I am married to a soldier. According to the Army, I’m just his spouse. Or a dependent.
Before we were married, I was anything but dependent. I was trying my hardest to find my way in this world. by. my. self. I wanted to do things my way; only, I hadn’t yet figured out what my way was. Then we married and I moved to Germany with Austin. I was only a few months pregnant with Cade when David deployed.
When you’re alone in a foreign country for months on end, with a baby in your belly and a toddler attached to your hip, you become dependent… on yourself.
You figure things out. If something goes wrong, you find a way to make it right. Because the only person in the house that can fix it, is you. You have to get up when the boys get up. You have to wash, fold, and put away the laundry, or it will sit there and just be dirty, until all the wearable clothes you own are dirty and then well, you still have to wash, fold, and put it all away . You have to stock the cabinets and cook the meals and change the diapers and take the garbage out.

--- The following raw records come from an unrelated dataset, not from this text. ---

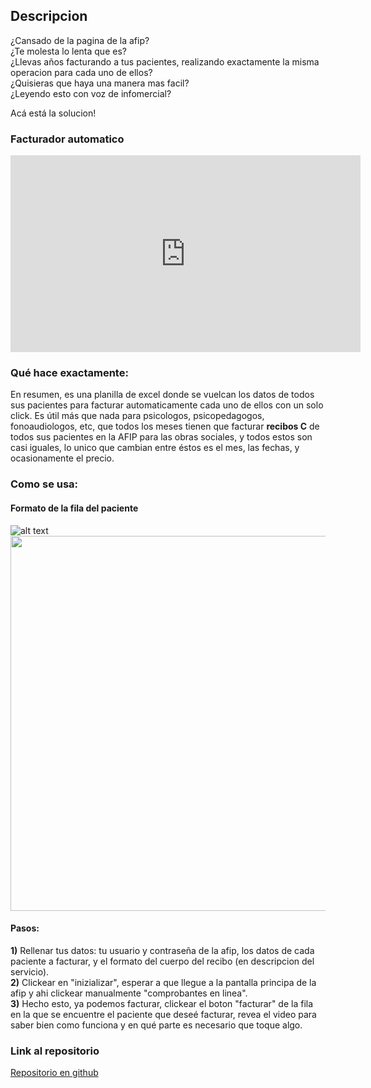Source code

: ## Descripcion

¿Cansado de la pagina de la afip? <br>
¿Te molesta lo lenta que es? <br>
¿Llevas años facturando a tus pacientes, realizando exactamente la misma operacion para cada uno de ellos? <br>
¿Quisieras que haya una manera mas facil? <br>
¿Leyendo esto con voz de infomercial? <br>

Acá está la solucion!
### Facturador automatico
<iframe width="560" height="315" src="https://www.youtube.com/embed/NpXI6VQL27s" frameborder="0" allow="autoplay; encrypted-media" allowfullscreen></iframe>
<br>

### Qué hace exactamente:
En resumen, es una planilla de excel donde se vuelcan los datos de todos sus pacientes para facturar automaticamente cada uno de ellos con un solo click.
Es útil más que nada para psicologos, psicopedagogos, fonoaudiologos, etc, que todos los meses tienen que facturar **recibos C** de todos sus pacientes en la AFIP para las obras sociales, y todos estos son casi iguales, lo unico que cambian entre éstos es el mes, las fechas, y ocasionamente el precio.



### Como se usa:

#### Formato de la fila del paciente
![alt text](https://raw.githubusercontent.com/andi-carretero/facturador_afip/main/explicacion.png)
<img src="https://raw.githubusercontent.com/andi-carretero/facturador_afip/main/explicacion.png" width="600px">

#### Pasos:
**1)** Rellenar tus datos: tu usuario y contraseña de la afip, los datos de cada paciente a facturar, y el formato del cuerpo del recibo (en descripcion del servicio).<br>
**2)** Clickear en "inizializar", esperar a que llegue a la pantalla principa de la afip y ahi clickear manualmente "comprobantes en linea".<br>
**3)** Hecho esto, ya podemos facturar, clickear el boton "facturar" de la fila en la que se encuentre el paciente que deseé facturar, revea el video para saber bien como funciona y en qué parte es necesario que toque algo.<br>


### Link al repositorio
<p><a href="https://github.com/andi-carretero/facturador_afip">Repositorio en github</a></p>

You kiss the boo-boos and tell the boys no. You pay the bills a month ahead of time so its one less thing to worry about next month. If the tire is flat, you change it… in the snow. You do it, because you have to. But also, because you want to. Because you’re the only one in the house that can and knows how. You hold the house together for those long months that add up to over a year.

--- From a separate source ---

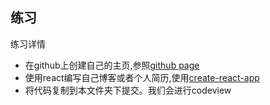 ## 练习

练习详情

- 在github上创建自己的主页,参照[github page](https://pages.github.com/)
- 使用react编写自己博客或者个人简历,使用[create-react-app](https://github.com/facebook/create-react-app)
- 将代码复制到本文件夹下提交。我们会进行codeview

Then he comes home. Your soldier is finally home. You can rest a little now. There are two able bodies in the house. Two people to change diapers, and give baths, and change tires. Two people who can drive. Or feed little mouths. Or carry laundry downstairs.

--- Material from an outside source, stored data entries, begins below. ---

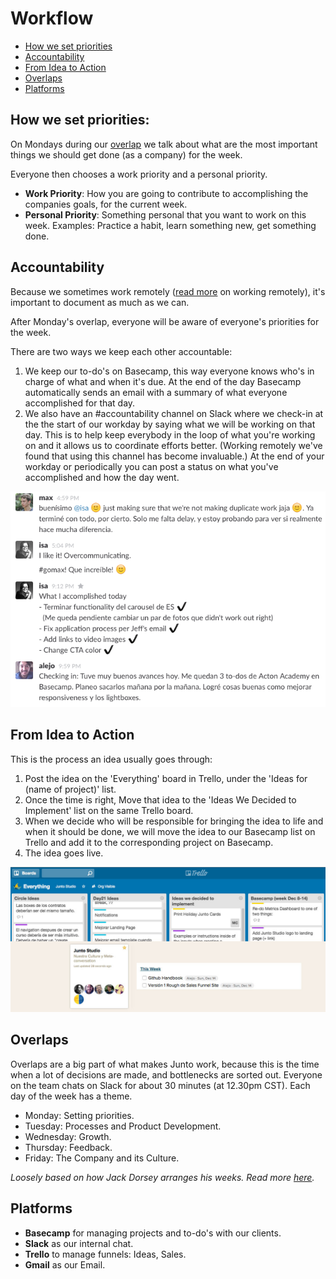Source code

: # Workflow

- [How we set priorities](#how-we-set-priorities)
- [Accountability](#accountability)
- [From Idea to Action](#from-idea-to-action)
- [Overlaps](#overlaps)
- [Platforms](#platforms)

## How we set priorities:
On Mondays during our [overlap](#overlaps) we talk about what are the most important things we should get done (as a company) for the week.

Everyone then chooses a work priority and a personal priority.
- **Work Priority**: How you are going to contribute to accomplishing the companies goals, for the current week.
- **Personal Priority**: Something personal that you want to work on this week. Examples: Practice a habit, learn something new, get something done.

## Accountability
Because we sometimes work remotely ([read more](/content/remote.md) on working remotely), it's important to document as much as we can.

After Monday's overlap, everyone will be aware of everyone's priorities for the week. 

There are two ways we keep each other accountable:

1. We keep our to-do's on Basecamp, this way everyone knows who's in charge of what and when it's due. At the end of the day Basecamp automatically sends an email with a summary of what everyone accomplished for that day. 
2. We also have an #accountability channel on Slack where we check-in at the the start of our workday by saying what we will be working on that day. This is to help keep everybody in the loop of what you're working on and it allows us to coordinate efforts better. (Working remotely we've found that using this channel has become invaluable.) At the end of your workday or periodically you can post a status on what you've accomplished and how the day went.

![accountability](/images/accountability.png)

## From Idea to Action

This is the process an idea usually goes through:

1. Post the idea on the 'Everything' board in Trello, under the 'Ideas for (name of project)' list.
2. Once the time is right, Move that idea to the 'Ideas We Decided to Implement' list on the same Trello board.
3. When we decide who will be responsible for bringing the idea to life and when it should be done, we will move the idea to our Basecamp list on Trello and add it to the corresponding project on Basecamp.
4. The idea goes live.

![workflow](/images/workflow.jpg)

## Overlaps

Overlaps are a big part of what makes Junto work, because this is the time when a lot of decisions are made, and bottlenecks are sorted out. Everyone on the team chats on Slack for about 30 minutes (at 12.30pm CST). Each day of the week has a theme.

- Monday: Setting priorities. 
- Tuesday: Processes and Product Development.
- Wednesday: Growth.
- Thursday: Feedback.
- Friday: The Company and its Culture.

*Loosely based on how Jack Dorsey arranges his weeks. Read more [here](http://thenextweb.com/entrepreneur/2011/11/14/jack-dorsey-does-8-hours-at-twitter-8-hours-at-square-daily/).*

## Platforms
- **Basecamp** for managing projects and to-do's with our clients.
- **Slack** as our internal chat.
- **Trello** to manage funnels: Ideas, Sales.
- **Gmail** as our Email.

And then your soldier goes away for 5 days. 5 whole days and you are sorely surprised at how lonely you are when you return home from taking him to the airport. It’s amazing how fast your life changed. It’s only been four months since that amazing month of homecomings. And you are no longer dependent on yourself… you find yourself dependent on him.
He holds the house together. He picks up the slack when you leave the dirty laundry in the floor for a day, [or days]. He reminds you to run the dishwasher after dinner. He takes the trash out when its overflowing. He makes sure the door is locked at night before the house goes to sleep.
For five days, I will find the person I was when he was gone. I will do the chores, and make meals for one and two halves. And make sure he can find his socks and t-shirts when he gets back.
And he’ll return, and we’ll easily and comfortably slip back into that normal routine.
I will depend on him. And he will depend on me. And our boys will depend on us. (I do believe that’s the sweetest part. The part where our boys get to depend on us.)
And our lives will be normal…
[until the Army decides I need to be dependent on myself again.]